--- The data ---
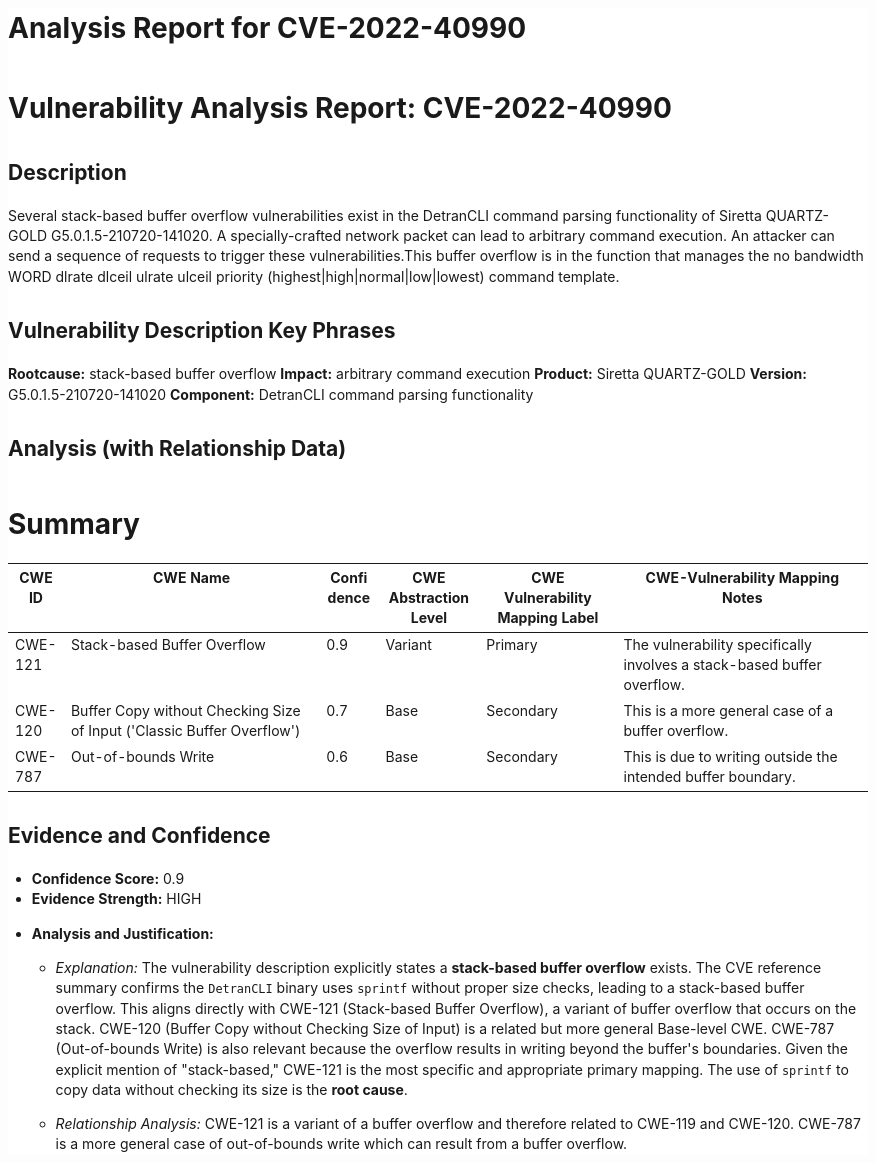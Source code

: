 # Analysis Report for CVE-2022-40990

# Vulnerability Analysis Report: CVE-2022-40990

## Description

Several stack-based buffer overflow vulnerabilities exist in the DetranCLI command parsing functionality of Siretta QUARTZ-GOLD G5.0.1.5-210720-141020. A specially-crafted network packet can lead to arbitrary command execution. An attacker can send a sequence of requests to trigger these vulnerabilities.This buffer overflow is in the function that manages the no bandwidth WORD dlrate dlceil ulrate ulceil priority (highest|high|normal|low|lowest) command template.

## Vulnerability Description Key Phrases

**Rootcause:** stack-based buffer overflow
**Impact:** arbitrary command execution
**Product:** Siretta QUARTZ-GOLD
**Version:** G5.0.1.5-210720-141020
**Component:** DetranCLI command parsing functionality

## Analysis (with Relationship Data)

# Summary
| CWE ID | CWE Name | Confidence | CWE Abstraction Level | CWE Vulnerability Mapping Label | CWE-Vulnerability Mapping Notes |
|---|---|---|---|---|---|
| CWE-121 | Stack-based Buffer Overflow | 0.9 | Variant | Primary | The vulnerability specifically involves a stack-based buffer overflow. |
| CWE-120 | Buffer Copy without Checking Size of Input ('Classic Buffer Overflow') | 0.7 | Base | Secondary | This is a more general case of a buffer overflow. |
| CWE-787 | Out-of-bounds Write | 0.6 | Base | Secondary | This is due to writing outside the intended buffer boundary. |

## Evidence and Confidence

*   **Confidence Score:** 0.9
*   **Evidence Strength:** HIGH

- **Analysis and Justification:**  
  - *Explanation:* The vulnerability description explicitly states a **stack-based buffer overflow** exists. The CVE reference summary confirms the `DetranCLI` binary uses `sprintf` without proper size checks, leading to a stack-based buffer overflow. This aligns directly with CWE-121 (Stack-based Buffer Overflow), a variant of buffer overflow that occurs on the stack. CWE-120 (Buffer Copy without Checking Size of Input) is a related but more general Base-level CWE. CWE-787 (Out-of-bounds Write) is also relevant because the overflow results in writing beyond the buffer's boundaries. Given the explicit mention of "stack-based," CWE-121 is the most specific and appropriate primary mapping. The use of `sprintf` to copy data without checking its size is the **root cause**.
  
  - *Relationship Analysis:* CWE-121 is a variant of a buffer overflow and therefore related to CWE-119 and CWE-120. CWE-787 is a more general case of out-of-bounds write which can result from a buffer overflow.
---
◆ **Problem statement**:
Your answer should consist solely of the lines above from the line with "Mapping Notes |" to the line with "- *Explanation:* The", both included, reproduced exactly.

◆ **Result for this exercise**:
| CWE ID | CWE Name | Confidence | CWE Abstraction Level | CWE Vulnerability Mapping Label | CWE-Vulnerability Mapping Notes |
|---|---|---|---|---|---|
| CWE-121 | Stack-based Buffer Overflow | 0.9 | Variant | Primary | The vulnerability specifically involves a stack-based buffer overflow. |
| CWE-120 | Buffer Copy without Checking Size of Input ('Classic Buffer Overflow') | 0.7 | Base | Secondary | This is a more general case of a buffer overflow. |
| CWE-787 | Out-of-bounds Write | 0.6 | Base | Secondary | This is due to writing outside the intended buffer boundary. |

## Evidence and Confidence

*   **Confidence Score:** 0.9
*   **Evidence Strength:** HIGH

- **Analysis and Justification:**  
  - *Explanation:* The vulnerability description explicitly states a **stack-based buffer overflow** exists. The CVE reference summary confirms the `DetranCLI` binary uses `sprintf` without proper size checks, leading to a stack-based buffer overflow. This aligns directly with CWE-121 (Stack-based Buffer Overflow), a variant of buffer overflow that occurs on the stack. CWE-120 (Buffer Copy without Checking Size of Input) is a related but more general Base-level CWE. CWE-787 (Out-of-bounds Write) is also relevant because the overflow results in writing beyond the buffer's boundaries. Given the explicit mention of "stack-based," CWE-121 is the most specific and appropriate primary mapping. The use of `sprintf` to copy data without checking its size is the **root cause**.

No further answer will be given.